> _EXERCISE OBJECTIVE_
Every line of the material below that holds the string "Limits" should be copied.

> _RECORDS SUPPLIED_

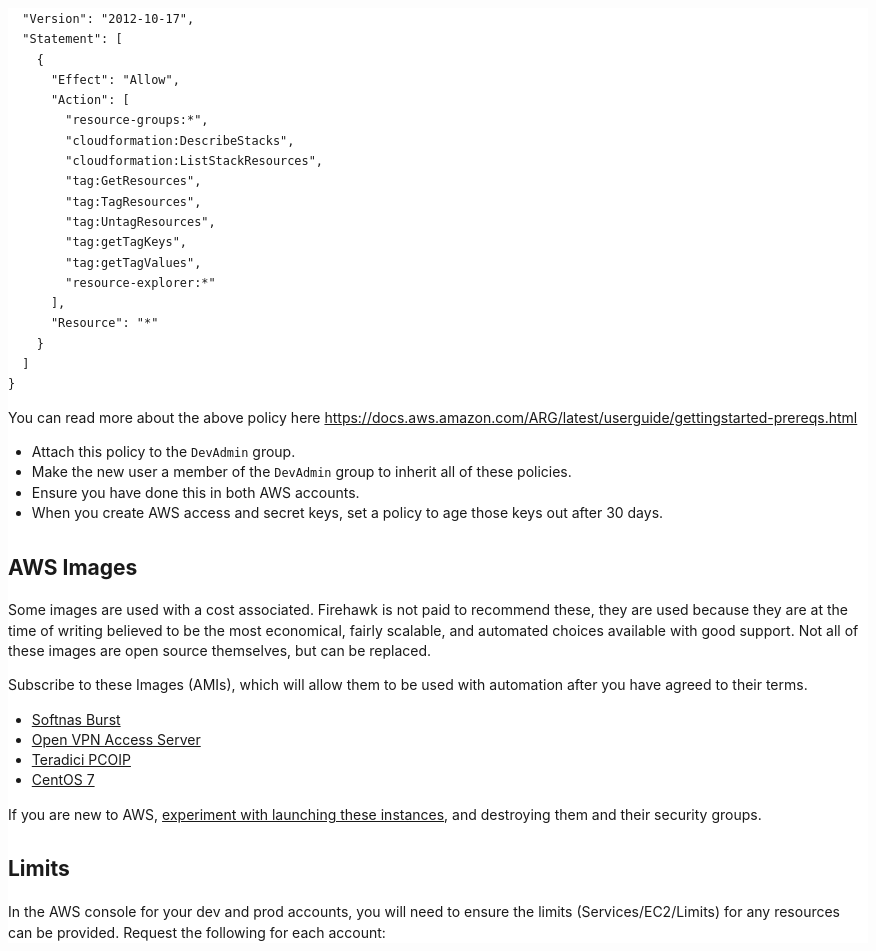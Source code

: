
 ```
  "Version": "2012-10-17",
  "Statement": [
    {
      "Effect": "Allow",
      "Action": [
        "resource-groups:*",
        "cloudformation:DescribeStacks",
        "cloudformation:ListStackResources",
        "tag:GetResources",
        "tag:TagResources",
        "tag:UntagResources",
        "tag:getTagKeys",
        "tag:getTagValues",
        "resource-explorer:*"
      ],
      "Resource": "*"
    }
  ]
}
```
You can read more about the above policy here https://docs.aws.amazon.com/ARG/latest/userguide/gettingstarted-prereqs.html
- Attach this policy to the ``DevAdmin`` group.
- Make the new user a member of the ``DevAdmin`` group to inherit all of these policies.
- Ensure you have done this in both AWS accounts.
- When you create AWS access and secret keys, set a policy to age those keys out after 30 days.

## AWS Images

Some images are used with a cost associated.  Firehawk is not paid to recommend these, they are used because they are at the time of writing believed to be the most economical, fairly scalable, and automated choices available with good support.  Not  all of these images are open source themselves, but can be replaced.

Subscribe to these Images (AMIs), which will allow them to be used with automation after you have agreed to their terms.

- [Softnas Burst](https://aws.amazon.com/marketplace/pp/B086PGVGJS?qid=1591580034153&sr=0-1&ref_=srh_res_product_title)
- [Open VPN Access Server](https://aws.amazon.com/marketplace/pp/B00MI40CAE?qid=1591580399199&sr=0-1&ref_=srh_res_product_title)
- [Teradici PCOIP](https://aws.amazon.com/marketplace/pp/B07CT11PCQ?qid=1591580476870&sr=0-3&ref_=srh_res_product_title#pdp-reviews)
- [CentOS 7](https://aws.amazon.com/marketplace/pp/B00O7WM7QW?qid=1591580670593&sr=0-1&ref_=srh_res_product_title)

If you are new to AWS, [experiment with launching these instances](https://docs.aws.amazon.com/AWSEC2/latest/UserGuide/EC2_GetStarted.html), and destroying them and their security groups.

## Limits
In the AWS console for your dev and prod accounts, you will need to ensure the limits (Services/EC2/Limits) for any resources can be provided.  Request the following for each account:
==
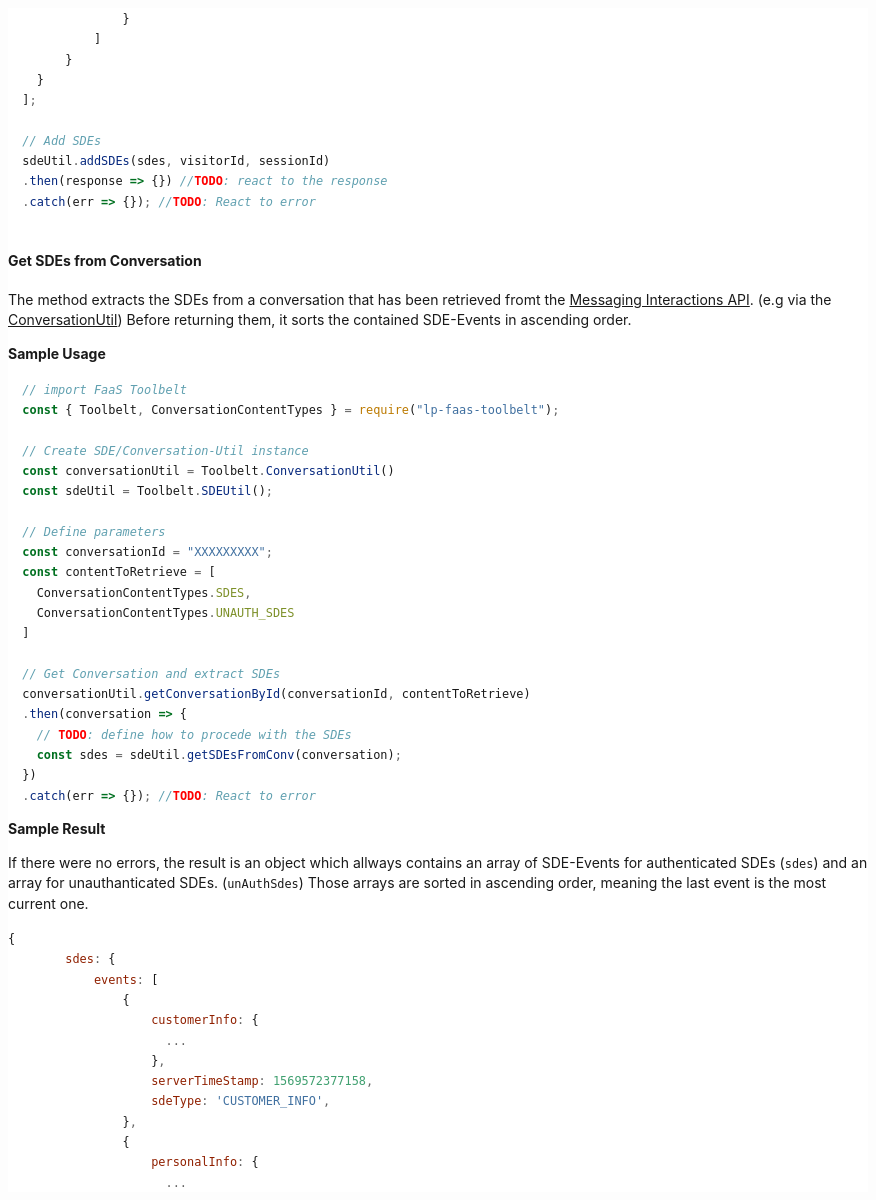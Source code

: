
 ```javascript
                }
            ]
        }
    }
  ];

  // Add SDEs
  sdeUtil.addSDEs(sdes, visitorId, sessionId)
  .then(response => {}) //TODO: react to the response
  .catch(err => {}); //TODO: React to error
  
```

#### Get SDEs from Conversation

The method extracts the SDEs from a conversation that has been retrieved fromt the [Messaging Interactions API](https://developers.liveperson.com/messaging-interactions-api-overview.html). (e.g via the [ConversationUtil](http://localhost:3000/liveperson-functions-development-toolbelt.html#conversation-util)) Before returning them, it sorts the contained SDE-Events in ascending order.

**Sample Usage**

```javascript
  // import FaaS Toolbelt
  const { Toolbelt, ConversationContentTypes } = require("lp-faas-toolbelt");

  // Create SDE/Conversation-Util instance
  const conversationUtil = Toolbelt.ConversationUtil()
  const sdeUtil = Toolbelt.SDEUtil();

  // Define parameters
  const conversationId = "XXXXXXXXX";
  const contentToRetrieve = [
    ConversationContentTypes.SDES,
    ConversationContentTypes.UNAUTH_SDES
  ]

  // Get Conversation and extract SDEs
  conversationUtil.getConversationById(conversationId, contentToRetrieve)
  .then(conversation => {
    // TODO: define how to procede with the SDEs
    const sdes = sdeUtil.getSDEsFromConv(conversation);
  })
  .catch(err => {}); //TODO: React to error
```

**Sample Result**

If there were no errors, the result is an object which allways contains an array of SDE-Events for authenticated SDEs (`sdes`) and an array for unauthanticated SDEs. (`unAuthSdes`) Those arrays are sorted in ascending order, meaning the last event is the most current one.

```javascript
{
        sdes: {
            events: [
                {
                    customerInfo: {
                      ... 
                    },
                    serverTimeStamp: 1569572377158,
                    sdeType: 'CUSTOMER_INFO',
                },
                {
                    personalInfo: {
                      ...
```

> _SOLUTION TO THE PROBLEM_
## Limits
In the AWS console for your dev and prod accounts, you will need to ensure the limits (Services/EC2/Limits) for any resources can be provided.  Request the following for each account:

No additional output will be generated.